Think Maldives. And you probably paint a vivid mental picture of pristine atolls and palm-fringed beaches of white sand in azure seas. Where the only deep dives you take are into the sea, and the only schools your child attends are the colourful ones teeming with fish. You dream of barefoot luxury resorts with chilled rooms wholly dedicated to ice-cream, and over-water villas, where both, your breakfast and hope, float!
But there’s more to the Maldives than this oceanic opulence. And Visit Maldives has realised the potential and started to broaden the scope of the types of tourists it hopes to attract to the island nation.
We spoke to Thoyyib Mohamed, CEO and Managing Director at Maldives Marketing & PR Corporation, to get a deeper understanding of this trend. Excerpts from the interview…
The Maldives have been known for luxury and leisure offerings. With events like an offshoot of the Jaipur Lit Fest being planned there, is there a new thrust in how the country is going to be perceived? Has there been a conscious decision to broaden the Maldives brand proposition as a tourist destination?
Definitely. We are working to broaden the Maldives brand as a destination that offers so much more than one expects. Many travellers do not realise that in addition to our prestigious luxury resorts, we also have boutique guesthouses, adventurous liveaboards and lavish hotels. These properties are the perfect space to host exciting and unique events and festivals. After all, doesn’t a music festival nestled in the midst of the Indian ocean sound really cool?
With luxury music festivals like Cult Excape, which will attract large numbers of attendees to the atolls, will special measures have to be taken to accommodate their travel needs?

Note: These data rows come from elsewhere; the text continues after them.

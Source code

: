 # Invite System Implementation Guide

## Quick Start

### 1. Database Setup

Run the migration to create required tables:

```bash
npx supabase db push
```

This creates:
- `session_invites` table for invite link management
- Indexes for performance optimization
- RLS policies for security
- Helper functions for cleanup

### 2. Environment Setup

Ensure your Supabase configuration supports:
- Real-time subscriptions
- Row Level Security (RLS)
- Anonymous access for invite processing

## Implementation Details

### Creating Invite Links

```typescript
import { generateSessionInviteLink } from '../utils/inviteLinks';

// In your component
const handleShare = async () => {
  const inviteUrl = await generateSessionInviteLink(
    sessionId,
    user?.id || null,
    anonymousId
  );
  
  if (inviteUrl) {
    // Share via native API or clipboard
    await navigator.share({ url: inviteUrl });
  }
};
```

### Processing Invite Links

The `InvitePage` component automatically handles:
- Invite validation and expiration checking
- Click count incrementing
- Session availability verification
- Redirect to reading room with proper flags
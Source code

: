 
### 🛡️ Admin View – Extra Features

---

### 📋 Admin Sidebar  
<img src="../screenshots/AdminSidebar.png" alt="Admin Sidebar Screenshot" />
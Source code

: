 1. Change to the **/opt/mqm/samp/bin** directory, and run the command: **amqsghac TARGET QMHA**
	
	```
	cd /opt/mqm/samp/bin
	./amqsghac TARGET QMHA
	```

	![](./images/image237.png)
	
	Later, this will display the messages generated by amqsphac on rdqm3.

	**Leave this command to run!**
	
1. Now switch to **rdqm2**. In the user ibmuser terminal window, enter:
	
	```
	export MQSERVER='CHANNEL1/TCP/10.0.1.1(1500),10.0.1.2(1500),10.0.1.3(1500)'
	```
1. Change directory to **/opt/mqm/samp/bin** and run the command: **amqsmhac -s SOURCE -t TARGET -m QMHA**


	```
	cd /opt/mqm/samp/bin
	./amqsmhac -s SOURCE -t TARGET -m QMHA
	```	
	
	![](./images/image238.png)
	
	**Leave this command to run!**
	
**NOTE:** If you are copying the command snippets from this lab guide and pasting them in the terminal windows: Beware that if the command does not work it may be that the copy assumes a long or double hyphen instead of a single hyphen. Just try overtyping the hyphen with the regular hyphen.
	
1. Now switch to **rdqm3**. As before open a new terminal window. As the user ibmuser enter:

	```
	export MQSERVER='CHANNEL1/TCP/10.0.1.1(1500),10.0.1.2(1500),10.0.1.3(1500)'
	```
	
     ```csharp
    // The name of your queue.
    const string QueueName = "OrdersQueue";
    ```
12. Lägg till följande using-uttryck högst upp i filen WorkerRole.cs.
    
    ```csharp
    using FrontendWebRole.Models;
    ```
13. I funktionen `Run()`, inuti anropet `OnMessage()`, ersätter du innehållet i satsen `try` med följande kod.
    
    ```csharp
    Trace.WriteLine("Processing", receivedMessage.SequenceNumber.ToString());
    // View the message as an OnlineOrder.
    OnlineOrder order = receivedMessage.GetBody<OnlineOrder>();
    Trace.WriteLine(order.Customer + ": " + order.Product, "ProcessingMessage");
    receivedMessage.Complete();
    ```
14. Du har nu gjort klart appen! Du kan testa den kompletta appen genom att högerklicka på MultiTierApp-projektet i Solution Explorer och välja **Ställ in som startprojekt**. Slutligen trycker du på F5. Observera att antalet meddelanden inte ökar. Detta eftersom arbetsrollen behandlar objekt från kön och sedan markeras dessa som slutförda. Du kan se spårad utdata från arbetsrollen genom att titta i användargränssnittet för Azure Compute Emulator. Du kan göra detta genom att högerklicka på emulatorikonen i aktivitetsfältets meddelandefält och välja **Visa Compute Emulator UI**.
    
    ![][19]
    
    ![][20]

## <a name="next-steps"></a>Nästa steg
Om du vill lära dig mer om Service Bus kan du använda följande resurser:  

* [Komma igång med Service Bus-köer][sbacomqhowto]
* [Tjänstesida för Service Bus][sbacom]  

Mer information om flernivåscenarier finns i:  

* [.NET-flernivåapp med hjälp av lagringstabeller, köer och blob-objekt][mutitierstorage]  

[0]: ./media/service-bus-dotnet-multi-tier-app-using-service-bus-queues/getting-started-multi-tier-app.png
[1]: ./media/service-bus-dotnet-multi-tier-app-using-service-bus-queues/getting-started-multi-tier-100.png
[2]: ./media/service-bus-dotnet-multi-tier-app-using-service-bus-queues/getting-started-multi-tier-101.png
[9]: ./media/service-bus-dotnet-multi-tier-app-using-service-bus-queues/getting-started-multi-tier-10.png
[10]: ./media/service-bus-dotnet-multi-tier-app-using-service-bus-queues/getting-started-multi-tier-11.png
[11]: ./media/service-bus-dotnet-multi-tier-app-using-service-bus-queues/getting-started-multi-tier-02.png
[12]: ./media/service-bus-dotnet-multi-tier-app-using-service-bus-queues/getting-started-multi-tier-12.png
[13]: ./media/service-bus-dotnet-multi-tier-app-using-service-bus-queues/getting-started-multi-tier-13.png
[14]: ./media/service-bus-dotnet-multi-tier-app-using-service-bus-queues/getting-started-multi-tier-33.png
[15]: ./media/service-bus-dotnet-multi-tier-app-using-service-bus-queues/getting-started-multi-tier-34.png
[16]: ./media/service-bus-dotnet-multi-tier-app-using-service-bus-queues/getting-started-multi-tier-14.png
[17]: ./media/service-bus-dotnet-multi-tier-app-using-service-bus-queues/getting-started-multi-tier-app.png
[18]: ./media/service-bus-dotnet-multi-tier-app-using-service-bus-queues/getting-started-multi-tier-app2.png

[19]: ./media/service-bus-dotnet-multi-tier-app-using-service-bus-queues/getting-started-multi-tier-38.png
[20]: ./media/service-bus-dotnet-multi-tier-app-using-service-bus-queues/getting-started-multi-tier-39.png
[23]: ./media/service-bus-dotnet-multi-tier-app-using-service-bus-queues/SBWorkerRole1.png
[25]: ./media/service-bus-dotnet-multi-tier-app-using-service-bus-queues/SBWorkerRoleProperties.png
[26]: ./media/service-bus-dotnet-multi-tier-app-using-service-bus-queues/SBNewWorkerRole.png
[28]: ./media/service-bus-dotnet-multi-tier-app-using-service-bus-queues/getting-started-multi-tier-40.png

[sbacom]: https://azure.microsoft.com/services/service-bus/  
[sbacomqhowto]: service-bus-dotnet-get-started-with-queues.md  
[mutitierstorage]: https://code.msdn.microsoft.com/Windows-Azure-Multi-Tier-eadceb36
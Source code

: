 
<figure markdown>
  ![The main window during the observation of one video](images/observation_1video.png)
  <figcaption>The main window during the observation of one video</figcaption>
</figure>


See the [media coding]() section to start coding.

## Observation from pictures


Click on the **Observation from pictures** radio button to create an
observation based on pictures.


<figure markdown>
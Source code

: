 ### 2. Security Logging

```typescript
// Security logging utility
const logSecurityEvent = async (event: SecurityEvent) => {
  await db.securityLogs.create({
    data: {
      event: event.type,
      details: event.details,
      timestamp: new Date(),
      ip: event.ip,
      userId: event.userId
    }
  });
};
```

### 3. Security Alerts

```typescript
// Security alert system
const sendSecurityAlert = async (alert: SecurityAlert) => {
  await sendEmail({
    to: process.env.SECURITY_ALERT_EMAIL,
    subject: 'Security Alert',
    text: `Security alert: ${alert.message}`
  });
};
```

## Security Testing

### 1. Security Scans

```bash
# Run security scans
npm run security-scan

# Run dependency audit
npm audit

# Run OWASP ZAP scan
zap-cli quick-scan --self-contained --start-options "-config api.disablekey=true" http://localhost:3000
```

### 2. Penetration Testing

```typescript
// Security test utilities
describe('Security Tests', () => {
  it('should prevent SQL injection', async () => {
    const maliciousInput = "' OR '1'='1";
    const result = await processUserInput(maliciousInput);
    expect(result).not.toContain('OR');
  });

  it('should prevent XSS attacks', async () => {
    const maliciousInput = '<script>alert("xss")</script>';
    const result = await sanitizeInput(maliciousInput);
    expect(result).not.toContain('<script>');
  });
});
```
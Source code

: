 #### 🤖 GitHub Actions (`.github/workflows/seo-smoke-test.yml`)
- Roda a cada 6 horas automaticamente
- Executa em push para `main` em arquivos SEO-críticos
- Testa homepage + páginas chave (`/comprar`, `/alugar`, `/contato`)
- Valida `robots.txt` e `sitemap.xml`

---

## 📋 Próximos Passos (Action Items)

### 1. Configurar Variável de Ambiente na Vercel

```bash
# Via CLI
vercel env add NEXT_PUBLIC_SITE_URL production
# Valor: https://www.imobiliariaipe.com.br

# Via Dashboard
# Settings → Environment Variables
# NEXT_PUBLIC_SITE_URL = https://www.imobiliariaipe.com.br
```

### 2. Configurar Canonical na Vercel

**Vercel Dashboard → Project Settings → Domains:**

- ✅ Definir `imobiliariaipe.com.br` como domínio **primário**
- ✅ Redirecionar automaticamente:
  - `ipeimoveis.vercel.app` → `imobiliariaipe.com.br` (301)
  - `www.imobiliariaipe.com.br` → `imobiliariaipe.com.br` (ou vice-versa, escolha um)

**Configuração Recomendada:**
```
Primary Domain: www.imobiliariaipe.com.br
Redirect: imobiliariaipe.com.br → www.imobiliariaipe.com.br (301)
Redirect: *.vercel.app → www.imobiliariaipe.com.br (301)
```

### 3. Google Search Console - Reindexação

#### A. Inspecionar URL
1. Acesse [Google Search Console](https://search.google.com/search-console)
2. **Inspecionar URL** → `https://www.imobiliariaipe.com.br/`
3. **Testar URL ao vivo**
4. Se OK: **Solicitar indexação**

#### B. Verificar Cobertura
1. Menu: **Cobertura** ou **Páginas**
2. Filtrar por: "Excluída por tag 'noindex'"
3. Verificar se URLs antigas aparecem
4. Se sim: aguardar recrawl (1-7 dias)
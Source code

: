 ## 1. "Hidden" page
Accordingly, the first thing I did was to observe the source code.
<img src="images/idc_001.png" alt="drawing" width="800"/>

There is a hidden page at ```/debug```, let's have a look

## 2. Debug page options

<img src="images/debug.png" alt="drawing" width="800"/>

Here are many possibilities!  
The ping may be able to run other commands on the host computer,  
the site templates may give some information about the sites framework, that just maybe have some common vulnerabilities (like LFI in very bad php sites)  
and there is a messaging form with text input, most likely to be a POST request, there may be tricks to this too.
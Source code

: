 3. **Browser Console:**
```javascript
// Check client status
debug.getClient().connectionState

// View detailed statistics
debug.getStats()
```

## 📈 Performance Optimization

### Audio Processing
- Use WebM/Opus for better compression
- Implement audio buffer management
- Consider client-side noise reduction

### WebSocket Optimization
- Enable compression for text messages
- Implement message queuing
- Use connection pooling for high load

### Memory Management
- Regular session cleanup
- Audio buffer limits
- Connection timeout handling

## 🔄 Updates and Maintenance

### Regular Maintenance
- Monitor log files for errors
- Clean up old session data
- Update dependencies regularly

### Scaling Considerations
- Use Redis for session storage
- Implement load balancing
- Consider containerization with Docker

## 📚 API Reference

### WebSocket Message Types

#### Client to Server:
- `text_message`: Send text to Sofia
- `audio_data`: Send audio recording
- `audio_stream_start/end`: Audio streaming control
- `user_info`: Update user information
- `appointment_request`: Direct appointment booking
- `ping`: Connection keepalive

What type of logistical planning will be required for this?
The planning carried out by the properties prioritises the safety, health, and wellbeing of all participants. Our dedication to ensuring the Maldives as a safe haven is one of the main reasons why we have succeeded so far amidst the pandemic. Our naturally distanced geography ensures that each island is naturally social-distanced and these properties function under strict stringent safety measures and protocols.
What plans are in place to maintain the sanctity and unspoilt nature of the islands with an influx of different types of visitors?
One of the main reasons why travellers come to the Maldives is to experience the unspoilt nature and natural sanctity of the islands. The Maldives is beautiful beyond belief and travellers are able to deeply connect with nature and appreciate the unique ecosystems that make all life possible. The travellers respect nature, and we also have measures in place to protect the natural environment as well.
How will pivoting to attract more events help the country’s economy? If you could share some numbers, it will give our readers an insight.
It is a matter of diversification. I believe this is the right time to do it. We crossed the targeted arrival numbers last year and we have already crossed the one million mark this year. We believe diversification is important to ensure the numbers are sustained in the next few years. During the pandemic, we realised that we must utilise our resources and target different segments, rather than simply relying on the successful and traditional segments. Recently, we have taken our first steps at positioning Maldives as a leading destination for MICE, and we believe that this will be a very successful endeavour indeed.